> WHAT THE TASK ASKS
Across the data below, count every line where the string "participant" appears. Answer with the number alone.
*** Opening RECORDS SHOWN ***
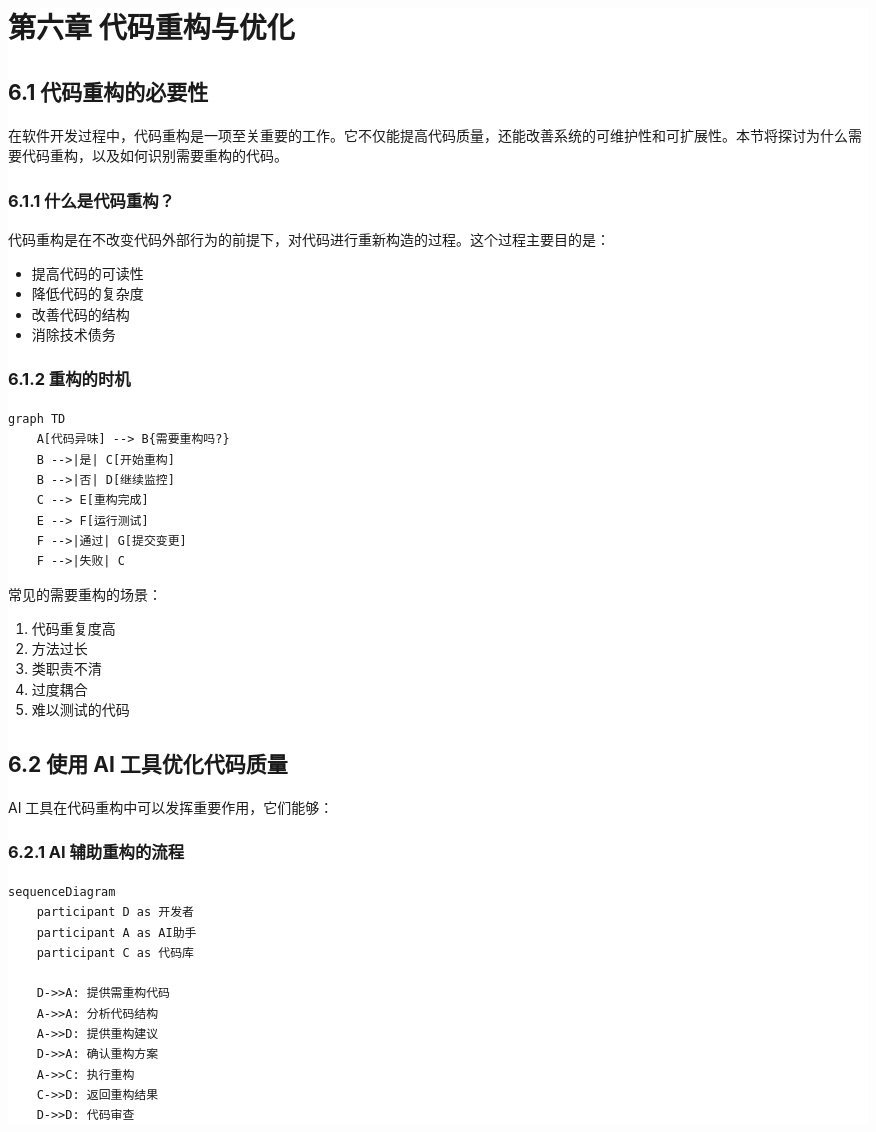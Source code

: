 # 第六章 代码重构与优化

## 6.1 代码重构的必要性

在软件开发过程中，代码重构是一项至关重要的工作。它不仅能提高代码质量，还能改善系统的可维护性和可扩展性。本节将探讨为什么需要代码重构，以及如何识别需要重构的代码。

### 6.1.1 什么是代码重构？

代码重构是在不改变代码外部行为的前提下，对代码进行重新构造的过程。这个过程主要目的是：
- 提高代码的可读性
- 降低代码的复杂度
- 改善代码的结构
- 消除技术债务

### 6.1.2 重构的时机

```mermaid
graph TD
    A[代码异味] --> B{需要重构吗?}
    B -->|是| C[开始重构]
    B -->|否| D[继续监控]
    C --> E[重构完成]
    E --> F[运行测试]
    F -->|通过| G[提交变更]
    F -->|失败| C
```

常见的需要重构的场景：
1. 代码重复度高
2. 方法过长
3. 类职责不清
4. 过度耦合
5. 难以测试的代码

## 6.2 使用 AI 工具优化代码质量

AI 工具在代码重构中可以发挥重要作用，它们能够：

### 6.2.1 AI 辅助重构的流程

```mermaid
sequenceDiagram
    participant D as 开发者
    participant A as AI助手
    participant C as 代码库
    
    D->>A: 提供需重构代码
    A->>A: 分析代码结构
    A->>D: 提供重构建议
    D->>A: 确认重构方案
    A->>C: 执行重构
    C->>D: 返回重构结果
    D->>D: 代码审查
```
*** Closing RECORDS SHOWN ***
> EXERCISE SOLUTION
3